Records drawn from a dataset
* * * * * * *

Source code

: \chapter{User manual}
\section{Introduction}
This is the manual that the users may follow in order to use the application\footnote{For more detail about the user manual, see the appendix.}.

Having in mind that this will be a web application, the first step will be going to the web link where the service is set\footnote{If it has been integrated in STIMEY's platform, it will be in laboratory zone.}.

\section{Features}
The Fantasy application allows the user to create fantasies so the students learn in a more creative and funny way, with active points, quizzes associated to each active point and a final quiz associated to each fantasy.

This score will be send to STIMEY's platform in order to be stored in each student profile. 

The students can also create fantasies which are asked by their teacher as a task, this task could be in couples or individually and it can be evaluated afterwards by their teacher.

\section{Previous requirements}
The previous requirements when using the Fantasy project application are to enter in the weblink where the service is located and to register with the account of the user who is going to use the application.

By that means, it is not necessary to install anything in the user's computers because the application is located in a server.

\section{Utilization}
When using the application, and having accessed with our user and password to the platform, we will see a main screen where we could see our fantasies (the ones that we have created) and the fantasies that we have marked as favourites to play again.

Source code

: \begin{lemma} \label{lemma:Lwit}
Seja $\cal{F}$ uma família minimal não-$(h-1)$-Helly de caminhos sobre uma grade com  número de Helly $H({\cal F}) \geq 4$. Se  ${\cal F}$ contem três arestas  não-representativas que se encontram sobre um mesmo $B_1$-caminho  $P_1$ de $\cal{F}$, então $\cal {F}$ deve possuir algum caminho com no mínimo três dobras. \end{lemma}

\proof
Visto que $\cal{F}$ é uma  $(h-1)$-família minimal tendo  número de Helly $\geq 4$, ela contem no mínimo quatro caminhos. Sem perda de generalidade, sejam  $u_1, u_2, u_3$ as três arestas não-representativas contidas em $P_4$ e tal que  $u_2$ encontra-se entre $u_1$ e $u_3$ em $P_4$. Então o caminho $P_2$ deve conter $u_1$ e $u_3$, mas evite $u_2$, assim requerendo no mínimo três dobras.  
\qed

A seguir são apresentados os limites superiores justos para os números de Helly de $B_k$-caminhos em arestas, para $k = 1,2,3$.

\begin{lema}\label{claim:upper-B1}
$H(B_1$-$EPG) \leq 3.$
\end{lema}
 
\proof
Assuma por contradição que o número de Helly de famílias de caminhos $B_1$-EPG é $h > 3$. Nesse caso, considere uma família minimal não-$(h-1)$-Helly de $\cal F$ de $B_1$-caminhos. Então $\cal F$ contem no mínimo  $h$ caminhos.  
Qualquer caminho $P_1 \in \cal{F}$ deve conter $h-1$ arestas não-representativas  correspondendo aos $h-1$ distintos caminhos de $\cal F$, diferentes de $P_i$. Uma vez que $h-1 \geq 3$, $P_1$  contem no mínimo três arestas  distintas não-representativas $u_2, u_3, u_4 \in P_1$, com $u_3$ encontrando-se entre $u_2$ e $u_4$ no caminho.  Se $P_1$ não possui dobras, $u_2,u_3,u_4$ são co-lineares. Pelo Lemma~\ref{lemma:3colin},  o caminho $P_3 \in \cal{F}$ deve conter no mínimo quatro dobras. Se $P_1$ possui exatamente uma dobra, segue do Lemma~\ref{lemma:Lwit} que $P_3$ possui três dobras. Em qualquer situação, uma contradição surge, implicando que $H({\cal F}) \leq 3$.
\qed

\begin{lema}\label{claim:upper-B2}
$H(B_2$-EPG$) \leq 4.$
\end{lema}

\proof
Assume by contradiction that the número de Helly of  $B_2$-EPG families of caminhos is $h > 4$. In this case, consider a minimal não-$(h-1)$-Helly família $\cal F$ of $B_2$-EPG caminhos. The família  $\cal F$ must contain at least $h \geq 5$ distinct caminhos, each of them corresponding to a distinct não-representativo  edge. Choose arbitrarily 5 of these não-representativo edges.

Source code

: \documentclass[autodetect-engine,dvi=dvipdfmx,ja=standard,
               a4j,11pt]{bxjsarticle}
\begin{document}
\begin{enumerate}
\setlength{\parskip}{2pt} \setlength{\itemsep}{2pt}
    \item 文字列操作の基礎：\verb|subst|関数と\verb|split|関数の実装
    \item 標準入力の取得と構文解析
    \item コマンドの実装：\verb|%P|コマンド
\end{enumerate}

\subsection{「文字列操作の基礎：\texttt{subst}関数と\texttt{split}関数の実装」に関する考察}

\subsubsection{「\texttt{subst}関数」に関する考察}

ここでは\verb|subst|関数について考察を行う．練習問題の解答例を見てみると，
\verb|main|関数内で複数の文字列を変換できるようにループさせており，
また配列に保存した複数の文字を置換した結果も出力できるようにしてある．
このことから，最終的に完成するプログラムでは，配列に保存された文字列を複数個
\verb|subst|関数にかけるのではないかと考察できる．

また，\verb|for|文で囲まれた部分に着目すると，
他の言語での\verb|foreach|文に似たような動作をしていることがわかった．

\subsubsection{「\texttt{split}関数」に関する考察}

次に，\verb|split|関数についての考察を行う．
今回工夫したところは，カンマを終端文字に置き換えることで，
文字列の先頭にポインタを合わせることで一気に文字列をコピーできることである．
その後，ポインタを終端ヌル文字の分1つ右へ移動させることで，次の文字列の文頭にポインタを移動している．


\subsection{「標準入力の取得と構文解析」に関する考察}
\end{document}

* * * * * * *

◆ To do:
Transcribe all of the records exactly.

◆ Solution to the exercise:
Source code

: \chapter{User manual}
\section{Introduction}
This is the manual that the users may follow in order to use the application\footnote{For more detail about the user manual, see the appendix.}.

Having in mind that this will be a web application, the first step will be going to the web link where the service is set\footnote{If it has been integrated in STIMEY's platform, it will be in laboratory zone.}.

\section{Features}
The Fantasy application allows the user to create fantasies so the students learn in a more creative and funny way, with active points, quizzes associated to each active point and a final quiz associated to each fantasy.

This score will be send to STIMEY's platform in order to be stored in each student profile. 

The students can also create fantasies which are asked by their teacher as a task, this task could be in couples or individually and it can be evaluated afterwards by their teacher.

\section{Previous requirements}
The previous requirements when using the Fantasy project application are to enter in the weblink where the service is located and to register with the account of the user who is going to use the application.

By that means, it is not necessary to install anything in the user's computers because the application is located in a server.

\section{Utilization}
When using the application, and having accessed with our user and password to the platform, we will see a main screen where we could see our fantasies (the ones that we have created) and the fantasies that we have marked as favourites to play again.

Source code

: \begin{lemma} \label{lemma:Lwit}
Seja $\cal{F}$ uma família minimal não-$(h-1)$-Helly de caminhos sobre uma grade com  número de Helly $H({\cal F}) \geq 4$. Se  ${\cal F}$ contem três arestas  não-representativas que se encontram sobre um mesmo $B_1$-caminho  $P_1$ de $\cal{F}$, então $\cal {F}$ deve possuir algum caminho com no mínimo três dobras. \end{lemma}

\proof
Visto que $\cal{F}$ é uma  $(h-1)$-família minimal tendo  número de Helly $\geq 4$, ela contem no mínimo quatro caminhos. Sem perda de generalidade, sejam  $u_1, u_2, u_3$ as três arestas não-representativas contidas em $P_4$ e tal que  $u_2$ encontra-se entre $u_1$ e $u_3$ em $P_4$. Então o caminho $P_2$ deve conter $u_1$ e $u_3$, mas evite $u_2$, assim requerendo no mínimo três dobras.  
\qed

A seguir são apresentados os limites superiores justos para os números de Helly de $B_k$-caminhos em arestas, para $k = 1,2,3$.

\begin{lema}\label{claim:upper-B1}
$H(B_1$-$EPG) \leq 3.$
\end{lema}
 
\proof
Assuma por contradição que o número de Helly de famílias de caminhos $B_1$-EPG é $h > 3$. Nesse caso, considere uma família minimal não-$(h-1)$-Helly de $\cal F$ de $B_1$-caminhos. Então $\cal F$ contem no mínimo  $h$ caminhos.  
Qualquer caminho $P_1 \in \cal{F}$ deve conter $h-1$ arestas não-representativas  correspondendo aos $h-1$ distintos caminhos de $\cal F$, diferentes de $P_i$. Uma vez que $h-1 \geq 3$, $P_1$  contem no mínimo três arestas  distintas não-representativas $u_2, u_3, u_4 \in P_1$, com $u_3$ encontrando-se entre $u_2$ e $u_4$ no caminho.  Se $P_1$ não possui dobras, $u_2,u_3,u_4$ são co-lineares. Pelo Lemma~\ref{lemma:3colin},  o caminho $P_3 \in \cal{F}$ deve conter no mínimo quatro dobras. Se $P_1$ possui exatamente uma dobra, segue do Lemma~\ref{lemma:Lwit} que $P_3$ possui três dobras. Em qualquer situação, uma contradição surge, implicando que $H({\cal F}) \leq 3$.
\qed

\begin{lema}\label{claim:upper-B2}
$H(B_2$-EPG$) \leq 4.$
\end{lema}

\proof
Assume by contradiction that the número de Helly of  $B_2$-EPG families of caminhos is $h > 4$. In this case, consider a minimal não-$(h-1)$-Helly família $\cal F$ of $B_2$-EPG caminhos. The família  $\cal F$ must contain at least $h \geq 5$ distinct caminhos, each of them corresponding to a distinct não-representativo  edge. Choose arbitrarily 5 of these não-representativo edges.

Source code

: \documentclass[autodetect-engine,dvi=dvipdfmx,ja=standard,
               a4j,11pt]{bxjsarticle}
\begin{document}
\begin{enumerate}
\setlength{\parskip}{2pt} \setlength{\itemsep}{2pt}
    \item 文字列操作の基礎：\verb|subst|関数と\verb|split|関数の実装
    \item 標準入力の取得と構文解析
    \item コマンドの実装：\verb|%P|コマンド
\end{enumerate}

\subsection{「文字列操作の基礎：\texttt{subst}関数と\texttt{split}関数の実装」に関する考察}

\subsubsection{「\texttt{subst}関数」に関する考察}

ここでは\verb|subst|関数について考察を行う．練習問題の解答例を見てみると，
\verb|main|関数内で複数の文字列を変換できるようにループさせており，
また配列に保存した複数の文字を置換した結果も出力できるようにしてある．
このことから，最終的に完成するプログラムでは，配列に保存された文字列を複数個
\verb|subst|関数にかけるのではないかと考察できる．

また，\verb|for|文で囲まれた部分に着目すると，
他の言語での\verb|foreach|文に似たような動作をしていることがわかった．

\subsubsection{「\texttt{split}関数」に関する考察}

次に，\verb|split|関数についての考察を行う．
今回工夫したところは，カンマを終端文字に置き換えることで，
文字列の先頭にポインタを合わせることで一気に文字列をコピーできることである．
その後，ポインタを終端ヌル文字の分1つ右へ移動させることで，次の文字列の文頭にポインタを移動している．


\subsection{「標準入力の取得と構文解析」に関する考察}
\end{document}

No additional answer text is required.